The kick of a startup - joshuacc
http://paraschopra.com/blog/personal/making-money-bootstrapped-startup.htm
======
Mz
_But the theoretical question has been answered and a certain level of
satisfaction has set in. What can be the next level of kick for my sweet-
little startup? Perhaps doing something that requires another leap of faith
and pushes us into the unknown._

Perhaps. Or perhaps not. The description in the article reminds me of people
who are addicted to the excitement of starting new relationships but can't
seem to make one work long-term because they have to move on and recapture the
thrill and excitement of starting a new one again. Lots of long term
relationships are dreadful and stuck in a rut, but not all of them. I have
spent a lot of time pondering what makes a relationship work long-term, really
work and not just stay together like they are stuck with each other and hate
it. I can't say that I have figured it out. I think I have more clues than I
once had.

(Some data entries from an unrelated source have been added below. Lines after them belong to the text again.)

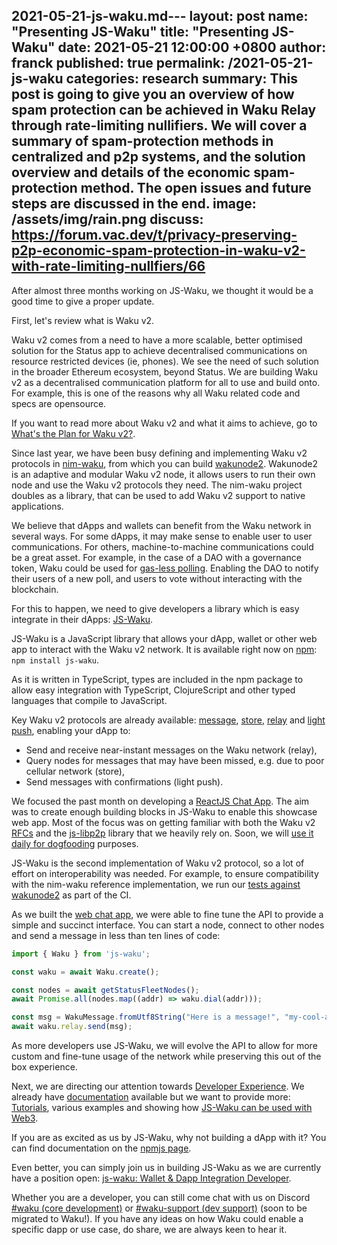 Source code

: 2021-05-21-js-waku.md---
layout: post
name:  "Presenting JS-Waku"
title:  "Presenting JS-Waku"
date:   2021-05-21 12:00:00 +0800
author: franck
published: true
permalink: /2021-05-21-js-waku
categories: research
summary: This post is going to give you an overview of how spam protection can be achieved in Waku Relay through rate-limiting nullifiers. We will cover a summary of spam-protection methods in centralized and p2p systems, and the solution overview and details of the economic spam-protection method. The open issues and future steps are discussed in the end.
image: /assets/img/rain.png
discuss: https://forum.vac.dev/t/privacy-preserving-p2p-economic-spam-protection-in-waku-v2-with-rate-limiting-nullfiers/66
---

After almost three months working on JS-Waku,
we thought it would be a good time to give a proper update.

<!-- Waku v2 is built for Status and Ethereum ecosystem -->

First, let's review what is Waku v2.

Waku v2 comes from a need to have a more scalable, better optimised solution for the Status app to achieve decentralised
communications on resource restricted devices (ie, phones).
We see the need of such solution in the broader Ethereum ecosystem, beyond Status.
We are building Waku v2 as a decentralised communication platform for all to use and build onto.
For example, this is one of the reasons why all Waku related code and specs are opensource.

If you want to read more about Waku v2 and what it aims to achieve,
go to [What's the Plan for Waku v2?](/waku-v2-plan).

<!-- present waku v2 ecosystem pre js-waku, ie, wakunode2 -->

Since last year, we have been busy defining and implementing Waku v2 protocols in [nim-waku](https://github.com/status-im/nim-waku),
from which you can build [wakunode2](https://github.com/status-im/nim-waku#wakunode).
Wakunode2 is an adaptive and modular Waku v2 node,
it allows users to run their own node and use the Waku v2 protocols they need.
The nim-waku project doubles as a library, that can be used to add Waku v2 support to native applications.

<!-- present the gap js-waku is trying to fill -->

We believe that dApps and wallets can benefit from the Waku network in several ways.
For some dApps, it may make sense to enable user to user communications.
For others, machine-to-machine communications could be a great asset.
For example, in the case of a DAO with a governance token,
Waku could be used for [gas-less polling](https://twitter.com/ethstatus/status/1293963402705018881?s=20).
Enabling the DAO to notify their users of a new poll, and users to vote without interacting with the blockchain.

<!-- explain how js-waku is filling the gap -->

For this to happen, we need to give developers a library which is easy integrate in their dApps:
[JS-Waku](https://github.com/status-im/js-waku).

<!-- explain what we have achieved so far: more on the journey? -->

JS-Waku is a JavaScript library that allows your dApp, wallet or other web app to interact with the Waku v2 network.
It is available right now on [npm](https://www.npmjs.com/package/js-waku): `npm install js-waku`.

As it is written in TypeScript, types are included in the npm package to allow easy integration with TypeScript, ClojureScript and other typed languages that compile to JavaScript.

Key Waku v2 protocols are already available:
[message](https://rfc.vac.dev/spec/14/), [store](https://rfc.vac.dev/spec/13/), [relay](https://rfc.vac.dev/spec/11/) and [light push](https://rfc.vac.dev/spec/19/),
enabling your dApp to:

- Send and receive near-instant messages on the Waku network (relay),
- Query nodes for messages that may have been missed, e.g. due to poor cellular network (store),
- Send messages with confirmations (light push).

We focused the past month on developing a [ReactJS Chat App](https://status-im.github.io/js-waku/).
The aim was to create enough building blocks in JS-Waku to enable this showcase web app.
Most of the focus was on getting familiar with both the Waku v2 [RFCs](https://rfc.vac.dev/)
and the [js-libp2p](https://github.com/libp2p/js-libp2p) library that we heavily rely on.
Soon, we will [use it daily for dogfooding](https://github.com/status-im/nim-waku/issues/399) purposes.

JS-Waku is the second implementation of Waku v2 protocol,
so a lot of effort on interoperability was needed.
For example, to ensure compatibility with the nim-waku reference implementation,
we run our [tests against wakunode2](https://github.com/status-im/js-waku/blob/90c90dea11dfd1277f530cf5d683fb92992fe141/src/lib/waku_relay/index.spec.ts#L137) as part of the CI.

As we built the [web chat app](https://github.com/status-im/js-waku/tree/main/examples/web-chat),
we were able to fine tune the API to provide a simple and succinct interface.
You can start a node, connect to other nodes and send a message in less than ten lines of code:

```javascript
import { Waku } from 'js-waku';

const waku = await Waku.create();

const nodes = await getStatusFleetNodes();
await Promise.all(nodes.map((addr) => waku.dial(addr)));

const msg = WakuMessage.fromUtf8String("Here is a message!", "my-cool-app")
await waku.relay.send(msg);
```

As more developers use JS-Waku, we will evolve the API to allow for more custom and fine-tune usage of the network
while preserving this out of the box experience.

<!-- explain what is next for js-waku -->

Next, we are directing our attention towards [Developer Experience](https://github.com/status-im/js-waku/issues/68).
We already have [documentation](https://www.npmjs.com/package/js-waku) available but we want to provide more:
[Tutorials](https://github.com/status-im/js-waku/issues/56), various examples and showing how [JS-Waku can be used with Web3](https://github.com/status-im/js-waku/issues/72).

<!-- explain where can people use js-waku -->
<!-- explain how people can help: use it or even propose ideas -->
<!-- mention JD -->

If you are as excited as us by JS-Waku, why not building a dApp with it?
You can find documentation on the [npmjs page](https://www.npmjs.com/package/js-waku).

Even better, you can simply join us in building JS-Waku as we are currently have a position open:
[js-waku: Wallet & Dapp Integration Developer](https://status.im/our_team/jobs.html?gh_jid=3157894).

Whether you are a developer, you can still come chat with us on Discord [#waku (core development)](https://discord.gg/uWbdCmFU) or [#waku-support (dev support)](https://discord.gg/VChNsDdj) (soon to be migrated to Waku!).
If you have any ideas on how Waku could enable a specific dapp or use case, do share, we are always keen to hear it.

I am just tossing it out there as a possible concept for anyone who
has reached this less exciting stage with a start-up and is wondering how to
keep the love alive (so to speak) instead of abandoning it for some adventure.
(Not that there is necessarily anything wrong with moving on. I don't mean to
imply there is.)

I think for me, my hope is that doing things I find meaningful will help keep
my projects alive even after they are more mature -- that it can't just be
about the money or about the launch, but the work itself needs to be something
I believe in.

Time will tell if I am right about myself in that regard.